Records contained in a dataset
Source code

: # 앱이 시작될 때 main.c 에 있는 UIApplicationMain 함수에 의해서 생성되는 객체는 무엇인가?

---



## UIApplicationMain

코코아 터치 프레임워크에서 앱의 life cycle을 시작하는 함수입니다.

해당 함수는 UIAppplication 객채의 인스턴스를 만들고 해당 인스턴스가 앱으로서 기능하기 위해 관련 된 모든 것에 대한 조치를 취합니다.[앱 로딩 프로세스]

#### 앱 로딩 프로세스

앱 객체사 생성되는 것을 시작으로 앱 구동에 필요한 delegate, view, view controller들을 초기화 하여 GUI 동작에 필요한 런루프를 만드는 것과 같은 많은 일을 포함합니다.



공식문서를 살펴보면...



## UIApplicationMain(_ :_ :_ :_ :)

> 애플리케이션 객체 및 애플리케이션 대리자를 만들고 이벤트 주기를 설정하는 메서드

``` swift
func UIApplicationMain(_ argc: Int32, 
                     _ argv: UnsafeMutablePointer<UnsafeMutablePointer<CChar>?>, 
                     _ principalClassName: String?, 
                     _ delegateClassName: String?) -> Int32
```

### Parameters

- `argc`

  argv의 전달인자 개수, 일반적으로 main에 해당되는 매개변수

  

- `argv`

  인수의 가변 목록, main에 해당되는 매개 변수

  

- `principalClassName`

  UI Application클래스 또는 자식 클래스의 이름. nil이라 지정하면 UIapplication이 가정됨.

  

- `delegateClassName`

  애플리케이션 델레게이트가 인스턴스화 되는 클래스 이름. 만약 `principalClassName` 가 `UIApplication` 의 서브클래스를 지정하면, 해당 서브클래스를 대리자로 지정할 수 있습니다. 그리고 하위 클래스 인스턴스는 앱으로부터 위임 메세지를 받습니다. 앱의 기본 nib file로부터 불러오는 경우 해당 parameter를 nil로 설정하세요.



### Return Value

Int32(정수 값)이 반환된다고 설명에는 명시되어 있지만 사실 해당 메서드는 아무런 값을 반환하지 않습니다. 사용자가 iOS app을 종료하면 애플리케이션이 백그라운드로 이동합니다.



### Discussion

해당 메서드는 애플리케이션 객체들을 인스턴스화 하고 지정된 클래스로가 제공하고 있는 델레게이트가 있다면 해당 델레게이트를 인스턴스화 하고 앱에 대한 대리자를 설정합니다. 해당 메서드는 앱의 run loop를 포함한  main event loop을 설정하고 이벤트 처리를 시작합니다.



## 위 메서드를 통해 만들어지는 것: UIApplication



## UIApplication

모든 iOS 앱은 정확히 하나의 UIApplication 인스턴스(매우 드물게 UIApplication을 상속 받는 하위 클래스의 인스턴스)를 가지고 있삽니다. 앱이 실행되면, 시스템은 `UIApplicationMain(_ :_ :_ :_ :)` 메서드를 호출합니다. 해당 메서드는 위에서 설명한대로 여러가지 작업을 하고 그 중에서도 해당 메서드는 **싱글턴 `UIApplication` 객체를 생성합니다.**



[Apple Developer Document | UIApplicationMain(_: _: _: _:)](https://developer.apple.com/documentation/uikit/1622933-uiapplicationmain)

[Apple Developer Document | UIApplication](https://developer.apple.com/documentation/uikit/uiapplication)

◆ WHAT THIS TASK INVOLVES
Only lines containing the string "프로세스" belong in the answer; find them in the data above and copy them.

◆ EXERCISE ANSWER
해당 함수는 UIAppplication 객채의 인스턴스를 만들고 해당 인스턴스가 앱으로서 기능하기 위해 관련 된 모든 것에 대한 조치를 취합니다.[앱 로딩 프로세스]
#### 앱 로딩 프로세스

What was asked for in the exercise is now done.